Search code examples
airflowscheduleairflow-scheduler

airflow dag problem in run - run schedule in loop


i create this dag for run command on remote ssh in schedule.

from datetime import timedelta
from airflow import DAG
from airflow.operators.bash_operator import BashOperator
from airflow.utils.dates import days_ago
from airflow.contrib.hooks.ssh_hook import SSHHook as sscon
from airflow.contrib.operators.ssh_operator import SSHOperator


default_args = {
    'owner': 'airflow',
    'depends_on_past': False,
    'start_date': days_ago(0),
    'email': ['e@example.com'],
    'email_on_failure': False,
    'email_on_retry': False,
    #'retries': 1,
    #'retry_delay': timedelta(minutes=10),
}
dag = DAG(
    'ssh_second',
    default_args=default_args,
    description='A simple bash DAG LAB',
    schedule_interval=timedelta(minutes=1),
    tags=['test'],
)

sshcon = sscon(remote_host="192.168.1.250", username="user", password="password", port=22)

t1 = BashOperator(
    task_id='echo1',
    bash_command='echo "simple task! by dag" ',
    dag=dag,
)

t5 = SSHOperator(
    task_id="remote-connection",
    command="/bin/date >> /home/user/date.txt && echo 'from airflow' >> /home/user/date.txt",
    ssh_hook=sshcon,
    dag=dag)

t1 >> t5

and its worked but airflow run it in every second and unstoppable.

tree view of loop run

i do not know where the problem comes from!


Solution

  • Your schedule_interval is set for every minute: schedule_interval=timedelta(minutes=1) which is what's causing the DAG to execute so frequently. Update the schedule_interval to an interval that is less frequent.

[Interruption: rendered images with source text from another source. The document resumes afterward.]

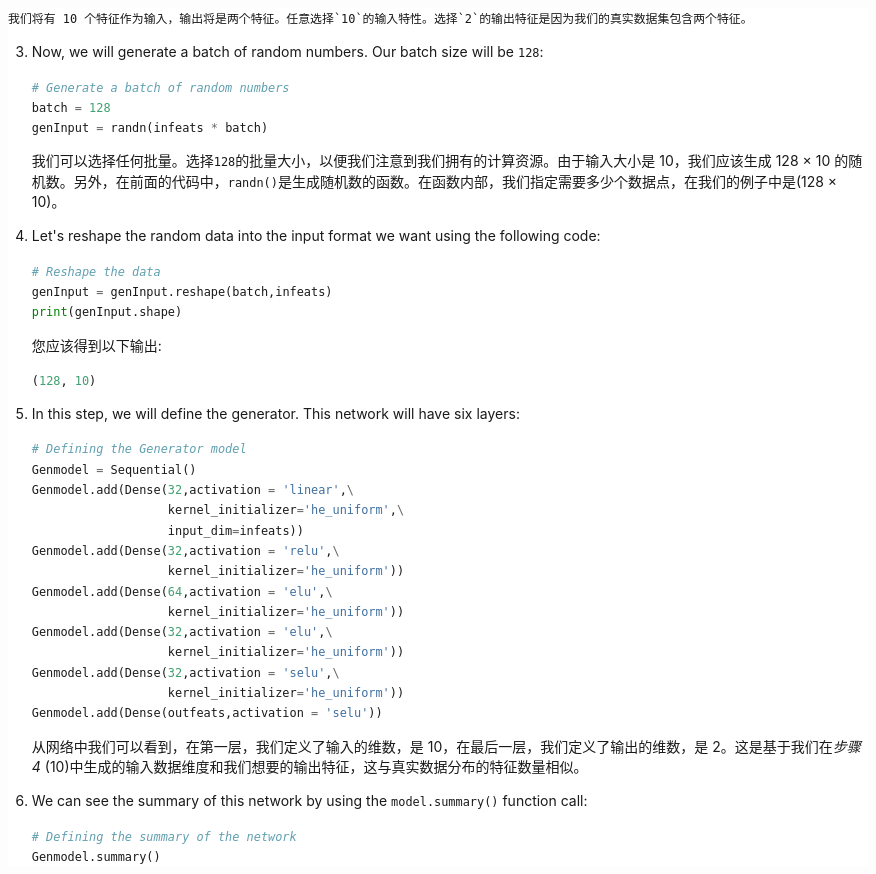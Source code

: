     我们将有 10 个特征作为输入，输出将是两个特征。任意选择`10`的输入特性。选择`2`的输出特征是因为我们的真实数据集包含两个特征。

3.  Now, we will generate a batch of random numbers. Our batch size will be `128`:

    ```py
    # Generate a batch of random numbers
    batch = 128
    genInput = randn(infeats * batch)
    ```

    我们可以选择任何批量。选择`128`的批量大小，以便我们注意到我们拥有的计算资源。由于输入大小是 10，我们应该生成 128 × 10 的随机数。另外，在前面的代码中，`randn()`是生成随机数的函数。在函数内部，我们指定需要多少个数据点，在我们的例子中是(128 × 10)。

4.  Let's reshape the random data into the input format we want using the following code:

    ```py
    # Reshape the data 
    genInput = genInput.reshape(batch,infeats)
    print(genInput.shape)
    ```

    您应该得到以下输出:

    ```py
    (128, 10)
    ```

5.  In this step, we will define the generator. This network will have six layers:

    ```py
    # Defining the Generator model
    Genmodel = Sequential()
    Genmodel.add(Dense(32,activation = 'linear',\
                       kernel_initializer='he_uniform',\
                       input_dim=infeats))
    Genmodel.add(Dense(32,activation = 'relu',\
                       kernel_initializer='he_uniform'))
    Genmodel.add(Dense(64,activation = 'elu',\
                       kernel_initializer='he_uniform'))
    Genmodel.add(Dense(32,activation = 'elu',\
                       kernel_initializer='he_uniform'))
    Genmodel.add(Dense(32,activation = 'selu',\
                       kernel_initializer='he_uniform'))
    Genmodel.add(Dense(outfeats,activation = 'selu'))
    ```

    从网络中我们可以看到，在第一层，我们定义了输入的维数，是 10，在最后一层，我们定义了输出的维数，是 2。这是基于我们在*步骤 4* (10)中生成的输入数据维度和我们想要的输出特征，这与真实数据分布的特征数量相似。

6.  We can see the summary of this network by using the `model.summary()` function call:

    ```py
    # Defining the summary of the network
    Genmodel.summary()
    ```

    Also, I would highly recommend modifying the start_date to a static value rather than a dynamic one (e.g. days_ago(0)). This guide, and others, were really useful when I started with Airflow. Once you set a static start_date you can set catchup=False if you do not want the DAG to execute "missing" runs from the start_date to present time.